**Work instruction**
Write out exactly the lines below starting at the one containing "for state management." and ending at the one containing "Install dependensi dengan". Omit every picture.

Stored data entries
========
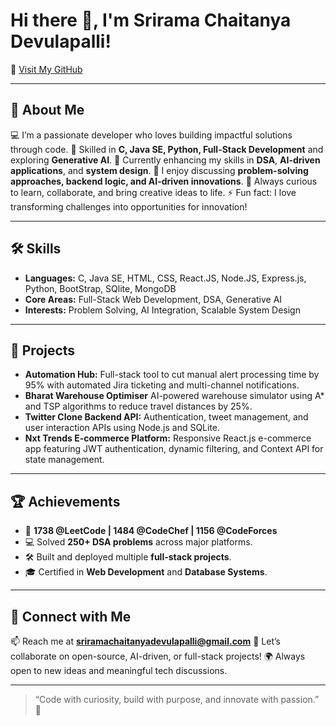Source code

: # Hi there 👋, I'm Srirama Chaitanya Devulapalli!

🔗 [Visit My GitHub](https://github.com/sriramachaitanyadevulapalli)

---

## 👤 About Me

💻 I’m a passionate developer who loves building impactful solutions through code.
🧠 Skilled in **C, Java SE, Python, Full-Stack Development** and exploring **Generative AI**.
🌱 Currently enhancing my skills in **DSA**, **AI-driven applications**, and **system design**.
💬 I enjoy discussing **problem-solving approaches, backend logic, and AI-driven innovations**.
🚀 Always curious to learn, collaborate, and bring creative ideas to life.
⚡ Fun fact: I love transforming challenges into opportunities for innovation!

---

## 🛠️ Skills

* **Languages:** C, Java SE, HTML, CSS, React.JS, Node.JS, Express.js, Python, BootStrap, SQlite, MongoDB
* **Core Areas:** Full-Stack Web Development, DSA, Generative AI
* **Interests:** Problem Solving, AI Integration, Scalable System Design

---

## 🚀 Projects

* **Automation Hub:** Full-stack tool to cut manual alert processing time by 95% with automated Jira ticketing and multi-channel notifications.
* **Bharat Warehouse Optimiser** AI-powered warehouse simulator using A* and TSP algorithms to reduce travel distances by 25%.
* **Twitter Clone Backend API:** Authentication, tweet management, and user interaction APIs using Node.js and SQLite.
* **Nxt Trends E-commerce Platform:** Responsive React.js e-commerce app featuring JWT authentication, dynamic filtering, and Context API for state management.

---

## 🏆 Achievements

* 🎯 **1738 @LeetCode | 1484 @CodeChef | 1156 @CodeForces**
* 💻 Solved **250+ DSA problems** across major platforms.
* 🛠️ Built and deployed multiple **full-stack projects**.
* 🎓 Certified in **Web Development** and **Database Systems**.

---

## 🤝 Connect with Me

📫 Reach me at **[sriramachaitanyadevulapalli@gmail.com](mailto:sriramachaitanyadevulapalli@gmail.com)**
💬 Let’s collaborate on open-source, AI-driven, or full-stack projects!
🌍 Always open to new ideas and meaningful tech discussions.

---

> “Code with curiosity, build with purpose, and innovate with passion.” 🚀
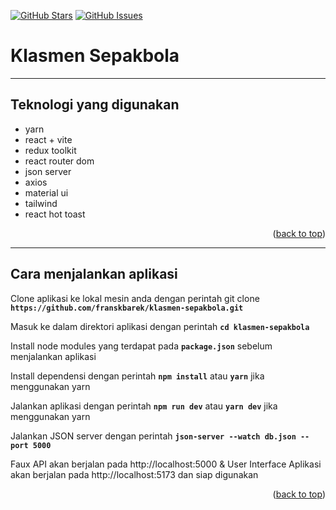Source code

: <a name="readme-top"></a>

[![GitHub Stars](https://img.shields.io/github/stars/franskbarek/klasmen-sepakbola.svg)](https://github.com/franskbarek/klasmen-sepakbola/stars) [![GitHub Issues](https://img.shields.io/github/issues/franskbarek/klasmen-sepakbola.svg)](https://github.com/franskbarek/klasmen-sepakbola/issues)

# Klasmen Sepakbola

---

## Teknologi yang digunakan

- yarn
- react + vite
- redux toolkit
- react router dom
- json server
- axios
- material ui
- tailwind
- react hot toast

<p align="right">(<a href="#readme-top">back to top</a>)</p>

---

## Cara menjalankan aplikasi

Clone aplikasi ke lokal mesin anda dengan perintah git clone **`https://github.com/franskbarek/klasmen-sepakbola.git`**

Masuk ke dalam direktori aplikasi dengan perintah **`cd klasmen-sepakbola`**

Install node modules yang terdapat pada **`package.json`** sebelum menjalankan aplikasi

Install dependensi dengan perintah **`npm install`** atau **`yarn`** jika menggunakan yarn

Jalankan aplikasi dengan perintah **`npm run dev`** atau **`yarn dev`** jika menggunakan yarn

Jalankan JSON server dengan perintah **`json-server --watch db.json --port 5000`**

Faux API akan berjalan pada http://localhost:5000 & User Interface Aplikasi akan berjalan pada http://localhost:5173 dan siap digunakan

<p align="right">(<a href="#readme-top">back to top</a>)</p>
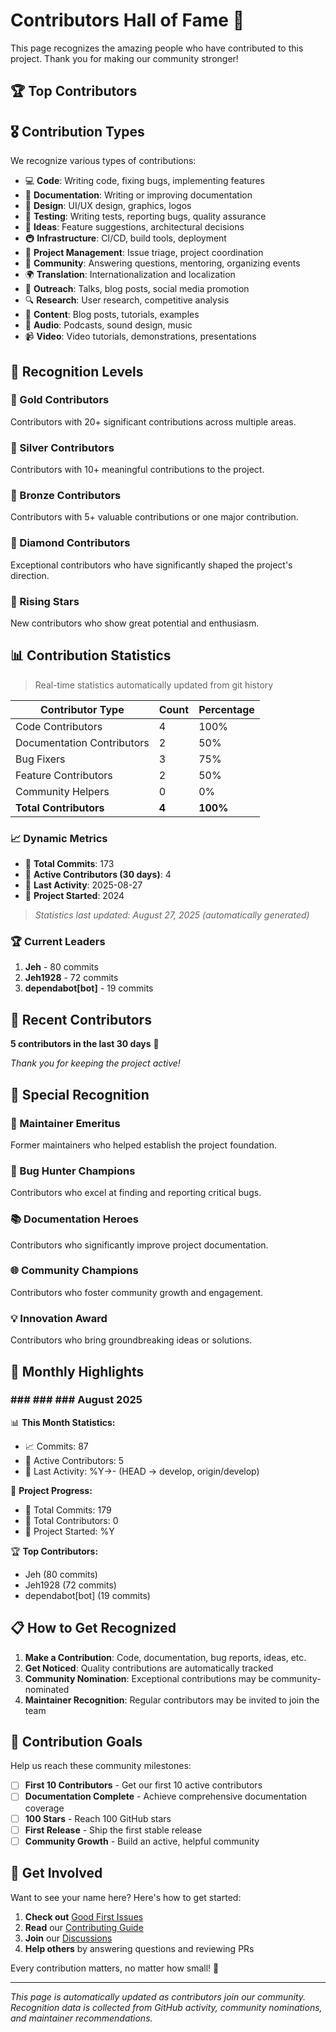 <!--
SPDX-FileCopyrightText: Copyright (c) 2025 Broadsage <opensource@broadsage.com>

SPDX-License-Identifier: Apache-2.0
-->

# Contributors Hall of Fame 🌟

This page recognizes the amazing people who have contributed to this project. Thank you for making our community stronger!

## 🏆 Top Contributors

<!-- ALL-CONTRIBUTORS-LIST:START - Do not remove or modify this section -->
<!-- prettier-ignore-start -->
<!-- markdownlint-disable -->
<!-- markdownlint-restore -->
<!-- prettier-ignore-end -->
<!-- ALL-CONTRIBUTORS-LIST:END -->

## 🎖️ Contribution Types

We recognize various types of contributions:

- 💻 **Code**: Writing code, fixing bugs, implementing features
- 📖 **Documentation**: Writing or improving documentation
- 🎨 **Design**: UI/UX design, graphics, logos
- 🧪 **Testing**: Writing tests, reporting bugs, quality assurance
- 🤔 **Ideas**: Feature suggestions, architectural decisions
- 🚇 **Infrastructure**: CI/CD, build tools, deployment
- 📆 **Project Management**: Issue triage, project coordination
- 💬 **Community**: Answering questions, mentoring, organizing events
- 🌍 **Translation**: Internationalization and localization
- 📢 **Outreach**: Talks, blog posts, social media promotion
- 🔍 **Research**: User research, competitive analysis
- 📝 **Content**: Blog posts, tutorials, examples
- 🎵 **Audio**: Podcasts, sound design, music
- 📹 **Video**: Video tutorials, demonstrations, presentations

## 🌟 Recognition Levels

### 🥇 Gold Contributors

Contributors with 20+ significant contributions across multiple areas.

### 🥈 Silver Contributors

Contributors with 10+ meaningful contributions to the project.

### 🥉 Bronze Contributors

Contributors with 5+ valuable contributions or one major contribution.

### 💎 Diamond Contributors

Exceptional contributors who have significantly shaped the project's direction.

### 🚀 Rising Stars

New contributors who show great potential and enthusiasm.

## 📊 Contribution Statistics

> Real-time statistics automatically updated from git history

| Contributor Type | Count | Percentage |
|------------------|-------|------------|
| Code Contributors | 4 | 100% |
| Documentation Contributors | 2 | 50% |
| Bug Fixers | 3 | 75% |
| Feature Contributors | 2 | 50% |
| Community Helpers | 0 | 0% |
| **Total Contributors** | **4** | **100%** |

### 📈 Dynamic Metrics

- 🚀 **Total Commits**: 173
- 👥 **Active Contributors (30 days)**: 4
- 📅 **Last Activity**: 2025-08-27
- 📆 **Project Started**: 2024

> *Statistics last updated: August 27, 2025 (automatically generated)*

### 🏆 Current Leaders

1. **Jeh** - 80 commits
2. **Jeh1928** - 72 commits  
3. **dependabot[bot]** - 19 commits

## 🎉 Recent Contributors

**5 contributors in the last 30 days** 🚀

*Thank you for keeping the project active!*

## 🏅 Special Recognition

### 🔧 Maintainer Emeritus

Former maintainers who helped establish the project foundation.

### 🎯 Bug Hunter Champions

Contributors who excel at finding and reporting critical bugs.

### 📚 Documentation Heroes

Contributors who significantly improve project documentation.

### 🌐 Community Champions

Contributors who foster community growth and engagement.

### 💡 Innovation Award

Contributors who bring groundbreaking ideas or solutions.

## 🎊 Monthly Highlights

### ### ### ### August 2025

📊 **This Month Statistics:**

- 📈 Commits: 87
- 👥 Active Contributors: 5
- 📅 Last Activity: %Y->- (HEAD -> develop, origin/develop)

🎯 **Project Progress:**

- 🚀 Total Commits: 179
- 👥 Total Contributors: 0
- 📅 Project Started: %Y

🏆 **Top Contributors:**

- Jeh (80 commits)
- Jeh1928 (72 commits)
- dependabot[bot] (19 commits)

## 📋 How to Get Recognized

1. **Make a Contribution**: Code, documentation, bug reports, ideas, etc.
2. **Get Noticed**: Quality contributions are automatically tracked
3. **Community Nomination**: Exceptional contributions may be community-nominated
4. **Maintainer Recognition**: Regular contributors may be invited to join the team

## 🎯 Contribution Goals

Help us reach these community milestones:

- [ ] **First 10 Contributors** - Get our first 10 active contributors
- [ ] **Documentation Complete** - Achieve comprehensive documentation coverage
- [ ] **100 Stars** - Reach 100 GitHub stars
- [ ] **First Release** - Ship the first stable release
- [ ] **Community Growth** - Build an active, helpful community

## 🚀 Get Involved

Want to see your name here? Here's how to get started:

1. **Check out** [Good First Issues](https://github.com/broadsage/opensource-template/labels/good%20first%20issue)
2. **Read** our [Contributing Guide](../CONTRIBUTING.md)
3. **Join** our [Discussions](https://github.com/broadsage/opensource-template/discussions)
4. **Help others** by answering questions and reviewing PRs

Every contribution matters, no matter how small! 🌱

---

*This page is automatically updated as contributors join our community. Recognition data is collected from GitHub activity, community nominations, and maintainer recommendations.*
========
**Response below**
* **Nxt Trends E-commerce Platform:** Responsive React.js e-commerce app featuring JWT authentication, dynamic filtering, and Context API for state management.

---

## 🏆 Achievements

* 🎯 **1738 @LeetCode | 1484 @CodeChef | 1156 @CodeForces**
* 💻 Solved **250+ DSA problems** across major platforms.
* 🛠️ Built and deployed multiple **full-stack projects**.
* 🎓 Certified in **Web Development** and **Database Systems**.

---

## 🤝 Connect with Me

📫 Reach me at **[sriramachaitanyadevulapalli@gmail.com](mailto:sriramachaitanyadevulapalli@gmail.com)**
💬 Let’s collaborate on open-source, AI-driven, or full-stack projects!
🌍 Always open to new ideas and meaningful tech discussions.

---

> “Code with curiosity, build with purpose, and innovate with passion.” 🚀
Source code

: <a name="readme-top"></a>

[![GitHub Stars](https://img.shields.io/github/stars/franskbarek/klasmen-sepakbola.svg)](https://github.com/franskbarek/klasmen-sepakbola/stars) [![GitHub Issues](https://img.shields.io/github/issues/franskbarek/klasmen-sepakbola.svg)](https://github.com/franskbarek/klasmen-sepakbola/issues)

# Klasmen Sepakbola

---

## Teknologi yang digunakan

- yarn
- react + vite
- redux toolkit
- react router dom
- json server
- axios
- material ui
- tailwind
- react hot toast

<p align="right">(<a href="#readme-top">back to top</a>)</p>

---

## Cara menjalankan aplikasi

Clone aplikasi ke lokal mesin anda dengan perintah git clone **`https://github.com/franskbarek/klasmen-sepakbola.git`**

Masuk ke dalam direktori aplikasi dengan perintah **`cd klasmen-sepakbola`**

Install node modules yang terdapat pada **`package.json`** sebelum menjalankan aplikasi

Install dependensi dengan perintah **`npm install`** atau **`yarn`** jika menggunakan yarn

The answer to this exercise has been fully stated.